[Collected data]
......
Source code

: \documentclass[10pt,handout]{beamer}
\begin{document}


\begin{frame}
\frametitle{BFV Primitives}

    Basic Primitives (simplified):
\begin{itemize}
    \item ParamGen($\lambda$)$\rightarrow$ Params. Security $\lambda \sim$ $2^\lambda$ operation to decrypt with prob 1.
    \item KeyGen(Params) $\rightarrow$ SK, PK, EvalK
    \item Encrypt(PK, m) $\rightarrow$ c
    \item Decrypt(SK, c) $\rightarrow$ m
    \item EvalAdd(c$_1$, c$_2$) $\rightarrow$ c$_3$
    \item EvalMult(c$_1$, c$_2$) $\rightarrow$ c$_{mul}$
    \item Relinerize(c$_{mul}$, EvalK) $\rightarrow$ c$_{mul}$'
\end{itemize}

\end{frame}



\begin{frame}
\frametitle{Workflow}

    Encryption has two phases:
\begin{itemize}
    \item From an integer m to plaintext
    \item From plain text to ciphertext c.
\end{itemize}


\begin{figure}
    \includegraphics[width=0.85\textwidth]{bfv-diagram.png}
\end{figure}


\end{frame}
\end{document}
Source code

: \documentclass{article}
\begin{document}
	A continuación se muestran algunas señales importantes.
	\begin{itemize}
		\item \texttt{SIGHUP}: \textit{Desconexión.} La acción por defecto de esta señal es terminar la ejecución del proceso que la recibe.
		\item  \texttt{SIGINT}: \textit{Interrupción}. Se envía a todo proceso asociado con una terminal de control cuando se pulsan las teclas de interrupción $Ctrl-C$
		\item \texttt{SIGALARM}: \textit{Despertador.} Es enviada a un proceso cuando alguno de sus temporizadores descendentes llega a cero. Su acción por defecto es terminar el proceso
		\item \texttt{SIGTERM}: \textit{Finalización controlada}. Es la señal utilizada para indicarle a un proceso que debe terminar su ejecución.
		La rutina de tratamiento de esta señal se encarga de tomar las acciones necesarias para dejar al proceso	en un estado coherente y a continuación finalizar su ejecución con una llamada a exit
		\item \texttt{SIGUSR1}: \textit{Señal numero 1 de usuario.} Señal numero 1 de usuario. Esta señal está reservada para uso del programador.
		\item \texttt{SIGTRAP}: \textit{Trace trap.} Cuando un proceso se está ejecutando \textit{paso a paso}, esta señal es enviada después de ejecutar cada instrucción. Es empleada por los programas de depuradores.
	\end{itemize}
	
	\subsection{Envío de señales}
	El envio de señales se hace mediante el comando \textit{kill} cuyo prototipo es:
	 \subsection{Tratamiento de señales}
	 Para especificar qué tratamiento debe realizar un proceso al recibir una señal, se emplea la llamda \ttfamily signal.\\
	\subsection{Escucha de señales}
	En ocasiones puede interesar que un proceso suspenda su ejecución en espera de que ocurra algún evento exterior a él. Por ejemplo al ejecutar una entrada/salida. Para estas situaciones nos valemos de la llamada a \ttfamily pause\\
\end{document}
......
- _PROBLEM TO SOLVE_
Each record must be transcribed word for word.

- _PROBLEM SOLUTION_
Source code

: \documentclass[10pt,handout]{beamer}
\begin{document}


\begin{frame}
\frametitle{BFV Primitives}

    Basic Primitives (simplified):
\begin{itemize}
    \item ParamGen($\lambda$)$\rightarrow$ Params. Security $\lambda \sim$ $2^\lambda$ operation to decrypt with prob 1.
    \item KeyGen(Params) $\rightarrow$ SK, PK, EvalK
    \item Encrypt(PK, m) $\rightarrow$ c
    \item Decrypt(SK, c) $\rightarrow$ m
    \item EvalAdd(c$_1$, c$_2$) $\rightarrow$ c$_3$
    \item EvalMult(c$_1$, c$_2$) $\rightarrow$ c$_{mul}$
    \item Relinerize(c$_{mul}$, EvalK) $\rightarrow$ c$_{mul}$'
\end{itemize}

\end{frame}



\begin{frame}
\frametitle{Workflow}

    Encryption has two phases:
\begin{itemize}
    \item From an integer m to plaintext
    \item From plain text to ciphertext c.
\end{itemize}


\begin{figure}
    \includegraphics[width=0.85\textwidth]{bfv-diagram.png}
\end{figure}


\end{frame}
\end{document}
Source code

: \documentclass{article}
\begin{document}
	A continuación se muestran algunas señales importantes.
	\begin{itemize}
		\item \texttt{SIGHUP}: \textit{Desconexión.} La acción por defecto de esta señal es terminar la ejecución del proceso que la recibe.
		\item  \texttt{SIGINT}: \textit{Interrupción}. Se envía a todo proceso asociado con una terminal de control cuando se pulsan las teclas de interrupción $Ctrl-C$
		\item \texttt{SIGALARM}: \textit{Despertador.} Es enviada a un proceso cuando alguno de sus temporizadores descendentes llega a cero. Su acción por defecto es terminar el proceso
		\item \texttt{SIGTERM}: \textit{Finalización controlada}. Es la señal utilizada para indicarle a un proceso que debe terminar su ejecución.
		La rutina de tratamiento de esta señal se encarga de tomar las acciones necesarias para dejar al proceso	en un estado coherente y a continuación finalizar su ejecución con una llamada a exit
		\item \texttt{SIGUSR1}: \textit{Señal numero 1 de usuario.} Señal numero 1 de usuario. Esta señal está reservada para uso del programador.
		\item \texttt{SIGTRAP}: \textit{Trace trap.} Cuando un proceso se está ejecutando \textit{paso a paso}, esta señal es enviada después de ejecutar cada instrucción. Es empleada por los programas de depuradores.
	\end{itemize}
	
	\subsection{Envío de señales}
	El envio de señales se hace mediante el comando \textit{kill} cuyo prototipo es:
	 \subsection{Tratamiento de señales}
	 Para especificar qué tratamiento debe realizar un proceso al recibir una señal, se emplea la llamda \ttfamily signal.\\
	\subsection{Escucha de señales}
	En ocasiones puede interesar que un proceso suspenda su ejecución en espera de que ocurra algún evento exterior a él. Por ejemplo al ejecutar una entrada/salida. Para estas situaciones nos valemos de la llamada a \ttfamily pause\\
\end{document}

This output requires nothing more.